Social Responsibility, Team Interaction Are Key to Crestron Interns
For many of the interns, the AV industry is a big unknown at the outset. That was the case with Kaylie Shaffer, who has participated in the internship program for two years in a row before joining Crestron full-time as a Marketing Communications Specialist.
“I had never heard of Crestron before I applied for the internship,” she admits. “But seeing the case studies online really piqued my interest about the AV industry and the company.”
Like many Millennials and Gen Zers, Shaffer was also drawn to Crestron due to the various community service and social responsibility initiatives at the company, such as the Crestron Eagles Program that donates state-of-the-art home theaters to military hospitals.
Working in the marketing department, Shaffer gets to interact with multiple divisions within the company and see the different skillsets required. Moreover, the team project where the interns develop a product launch idea enables every intern to get a holistic view of Crestron.

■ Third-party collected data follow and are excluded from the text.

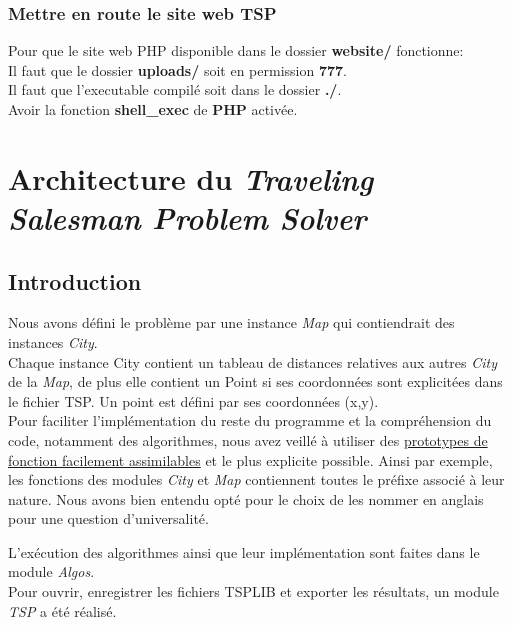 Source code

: \documentclass[12pt]{report}
\begin{document}
\subsection{Mettre en route le site web TSP}

Pour que le site web PHP disponible dans le dossier \textbf{website/} fonctionne:\\
Il faut que le dossier \textbf{uploads/} soit en permission \textbf{777}.\\
Il faut que l'executable compilé soit dans le dossier \textbf{./}.\\
Avoir la fonction \textbf{shell\_exec} de \textbf{PHP} activée.



\chapter{Architecture du \textit{Traveling Salesman Problem Solver}}

\section{Introduction}


Nous avons défini le problème par une instance \textit{Map} qui contiendrait des instances \textit{City}. \\
Chaque instance City contient un tableau de distances relatives aux autres \textit{City} de la \textit{Map}, de plus elle contient un Point si ses coordonnées sont explicitées dans le fichier TSP. 
Un point est défini par ses coordonnées (x,y).\\

Pour faciliter l'implémentation du reste du programme et la compréhension du code, notamment des algorithmes, nous avez veillé à utiliser des \underline{prototypes de fonction facilement assimilables} et le plus explicite possible. Ainsi par exemple, les fonctions des modules \textit{City} et \textit{Map} contiennent toutes le préfixe associé à leur nature.
Nous avons bien entendu opté pour le choix de les nommer en anglais pour une question d'universalité.

L'exécution des algorithmes ainsi que leur implémentation sont faites dans le module \textit{Algos}. \\
Pour ouvrir, enregistrer les fichiers TSPLIB et exporter les résultats, un module \textit{TSP} a été réalisé.\\
\end{document}
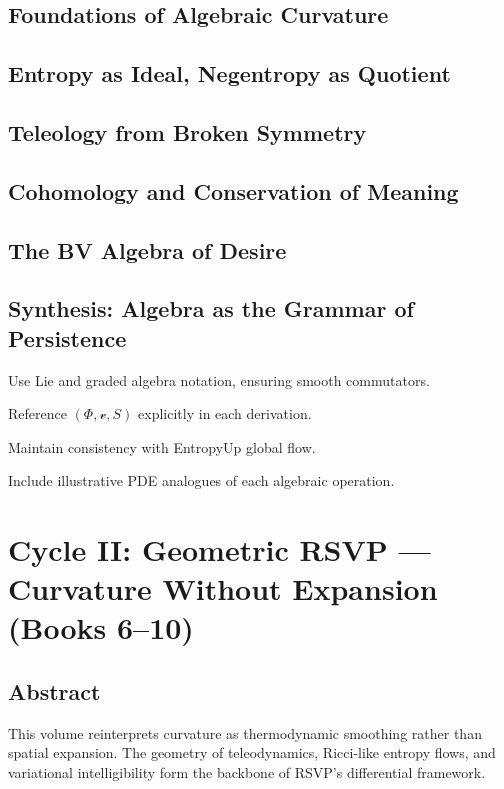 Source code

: \documentclass[12pt,oneside]{book}
\newcommand{\PhiField}{\ensuremath{\Phi}}
\newcommand{\vField}{\ensuremath{\boldsymbol{\mathcal{v}}}}
\newcommand{\SEntropy}{\ensuremath{S}}
\newcommand{\RSVPTriple}{\ensuremath{(\PhiField, \vField, \SEntropy)}}
\begin{document}
\chapter{Foundations of Algebraic Curvature}
\chapter{Entropy as Ideal, Negentropy as Quotient}
\chapter{Teleology from Broken Symmetry}
\chapter{Cohomology and Conservation of Meaning}
\chapter{The BV Algebra of Desire}
\chapter{Synthesis: Algebra as the Grammar of Persistence}

\begin{botinstructions}
  \item Use Lie and graded algebra notation, ensuring smooth commutators.
  \item Reference $\RSVPTriple$ explicitly in each derivation.
  \item Maintain consistency with EntropyUp global flow.
  \item Include illustrative PDE analogues of each algebraic operation.
\end{botinstructions}

\part{Cycle II: Geometric RSVP — Curvature Without Expansion (Books 6--10)}

\chapter*{Abstract}
This volume reinterprets curvature as thermodynamic smoothing rather than spatial expansion.
The geometry of teleodynamics, Ricci-like entropy flows, and variational intelligibility
form the backbone of RSVP’s differential framework.
\end{document}
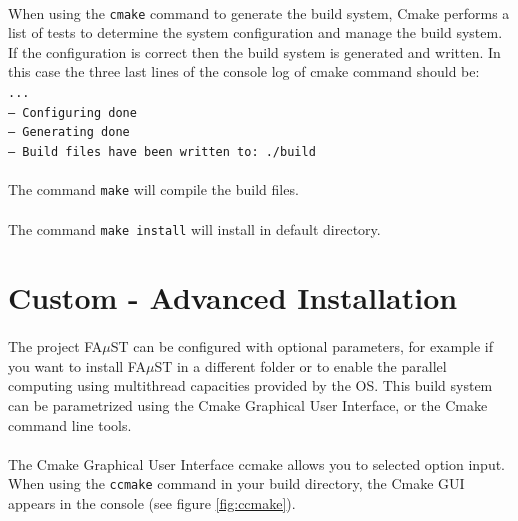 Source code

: \paragraph{}When using the \texttt{cmake} command to generate the build system, Cmake performs a list of tests to determine the system configuration and manage the build system. If the configuration is correct then the build system is generated and written. In this case the three last lines of the console log of cmake command should be: \\
\texttt{... \\
-- Configuring done \\
-- Generating done \\
-- Build files have been written to: ./build}

\paragraph{}The command \texttt{make} will compile the build files.

\paragraph{}The command \texttt{make install} will install in default directory.



\section{Custom - Advanced Installation}\label{sec:UnixCustomInstall}

\paragraph{}The project FA$\mu$ST can be configured with optional parameters, for example if you want to install FA$\mu$ST in a different folder or to enable the parallel computing using multithread capacities provided by the OS. This build system can be parametrized using the Cmake Graphical User Interface, or the Cmake command line tools. 

\paragraph{}The Cmake Graphical User Interface ccmake allows you to selected option input. When using the \texttt{ccmake} command in your build directory, the Cmake GUI appears in the console (see figure \ref{fig:ccmake}).

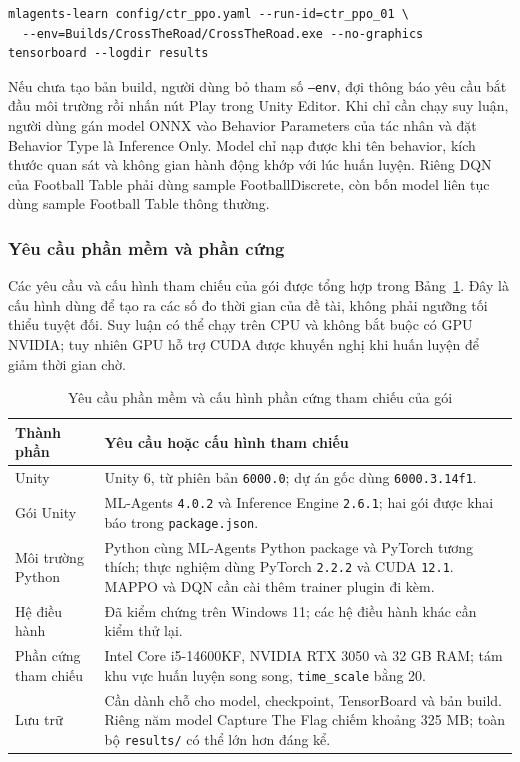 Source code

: \begin{lstlisting}[caption={Lệnh mẫu huấn luyện môi trường Cross The Road}]
mlagents-learn config/ctr_ppo.yaml --run-id=ctr_ppo_01 \
  --env=Builds/CrossTheRoad/CrossTheRoad.exe --no-graphics
tensorboard --logdir results
\end{lstlisting}

\indent Nếu chưa tạo bản build, người dùng bỏ tham số \texttt{--env}, đợi thông báo yêu
cầu bắt đầu môi trường rồi nhấn nút Play trong Unity Editor. Khi chỉ cần chạy suy luận,
người dùng gán model ONNX vào Behavior Parameters của tác nhân và đặt
Behavior Type là Inference Only. Model chỉ nạp được khi tên behavior,
kích thước quan sát và không gian hành động khớp với lúc huấn luyện. Riêng DQN của
Football Table phải dùng sample FootballDiscrete, còn bốn model liên tục dùng
sample Football Table thông thường.

\subsubsection{Yêu cầu phần mềm và phần cứng}
\label{subsub:pkg-requirements}

\indent Các yêu cầu và cấu hình tham chiếu của gói được tổng hợp trong
Bảng~\ref{tab:pkg_requirements}. Đây là cấu hình dùng để tạo ra các số đo thời gian của
đề tài, không phải ngưỡng tối thiểu tuyệt đối. Suy luận có thể chạy trên CPU và không bắt
buộc có GPU NVIDIA; tuy nhiên GPU hỗ trợ CUDA được khuyến nghị khi huấn luyện để giảm thời
gian chờ.

\begin{table}[H]
\centering
\caption{Yêu cầu phần mềm và cấu hình phần cứng tham chiếu của gói}
\label{tab:pkg_requirements}
\renewcommand{\arraystretch}{1.3}
\tablefont
\begin{tabular}{|p{3.7cm}|>{\raggedright\arraybackslash}p{9.8cm}|}
\hline
\textbf{Thành phần} & \textbf{Yêu cầu hoặc cấu hình tham chiếu} \\
\hline
Unity & Unity 6, từ phiên bản \texttt{6000.0}; dự án gốc dùng
\texttt{6000.3.14f1}. \\
\hline
Gói Unity & ML-Agents \texttt{4.0.2} và Inference Engine \texttt{2.6.1}; hai gói được
khai báo trong \texttt{package.json}. \\
\hline
Môi trường Python & Python cùng ML-Agents Python package và PyTorch tương thích; thực
nghiệm dùng PyTorch \texttt{2.2.2} và CUDA \texttt{12.1}. MAPPO và DQN cần cài thêm
trainer plugin đi kèm. \\
\hline
Hệ điều hành & Đã kiểm chứng trên Windows 11; các hệ điều hành khác cần kiểm thử lại. \\
\hline
Phần cứng tham chiếu & Intel Core i5-14600KF, NVIDIA RTX 3050 và 32 GB RAM; tám khu vực
huấn luyện song song, \texttt{time\_scale} bằng 20. \\
\hline
Lưu trữ & Cần dành chỗ cho model, checkpoint, TensorBoard và bản build. Riêng năm model
Capture The Flag chiếm khoảng 325 MB; toàn bộ \texttt{results/} có thể lớn hơn đáng kể. \\
\hline
\end{tabular}
\end{table}

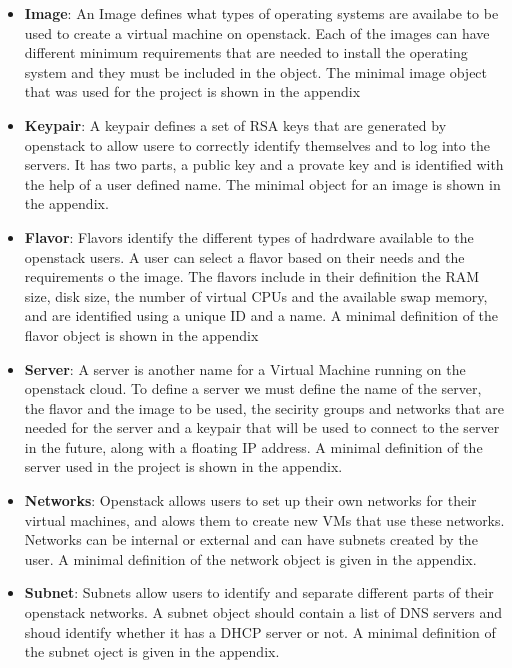 \begin{itemize}
\item \textbf{Image}: An Image defines what types of operating systems are
availabe to be used to create a virtual machine on openstack. Each of
the images can have different minimum requirements that are needed to
install the operating system and they must be included in the
object. The minimal image object that was used for the project is
shown in the appendix

\item \textbf{Keypair}: A keypair defines a set of RSA keys that are
generated by openstack to allow usere to correctly identify themselves
and to log into the servers. It has two parts, a public key and a
provate key and is identified with the help of a user defined
name. The minimal object for an image is shown in the appendix.

\item \textbf{Flavor}: Flavors identify the different types of hadrdware
available to the openstack users. A user can select a flavor based on
their needs and the requirements o the image. The flavors include in
their definition the RAM size, disk size, the number of virtual CPUs
and the available swap memory, and are identified using a unique ID
and a name.  A minimal definition of the flavor object is shown in the
appendix

\item \textbf{Server}: A server is another name for a Virtual Machine
running on the openstack cloud. To define a server we must define the
name of the server, the flavor and the image to be used, the secirity
groups and networks that are needed for the server and a keypair that
will be used to connect to the server in the future, along with a
floating IP address. A minimal definition of the server used in the
project is shown in the appendix.

\item \textbf{Networks}: Openstack allows users to set up their own
networks for their virtual machines, and alows them to create new VMs
that use these networks. Networks can be internal or external and can
have subnets created by the user. A minimal definition of the network
object is given in the appendix.

\item \textbf{Subnet}: Subnets allow users to identify and separate
different parts of their openstack networks. A subnet object should
contain a list of DNS servers and shoud identify whether it has a DHCP
server or not.  A minimal definition of the subnet oject is given in
the appendix.
\end{itemize}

“We are creating products for people to use every day in their real life, and that’s important,” she adds.
Coronavirus Forces Changes
For 2020, the pandemic forced Crestron to think outside of the box for the program.
“We had to figure out which internship roles could still be done remotely,” says Fitzpatrick, who determined that about 85% of the internship jobs could still be handled off-site. “About 10% of the roles are for hardware and testing engineers. Those interns were able to start out remotely but then have to be here in person about two days per week. Another 5% of the roles required the interns to be onsite all the time. We made sure that every individual was comfortable with that requirement. All interns who need to be on site are trained in our social distancing practices and must comply with other health and safety measures, including daily on-site temperature monitoring and wearing facial coverings. I am happy to say that we did not have a single internship get cancelled due to COVID-19.”
For the remote interns, the IT department put together the necessary equipment and shipped it out to them. A LinkedIn group was created to ease communication.
Fitzpatrick believes that the upheaval of 2020 will benefit the interns in the long run over their careers.
“The students in the program have already had to deal with tremendous changes in the workplace. They are witness as to how to deal with the challenges of this change. From this experience, I believe they will develop professional soft skills that they otherwise would not have had to develop so early in their professional careers,” he adds.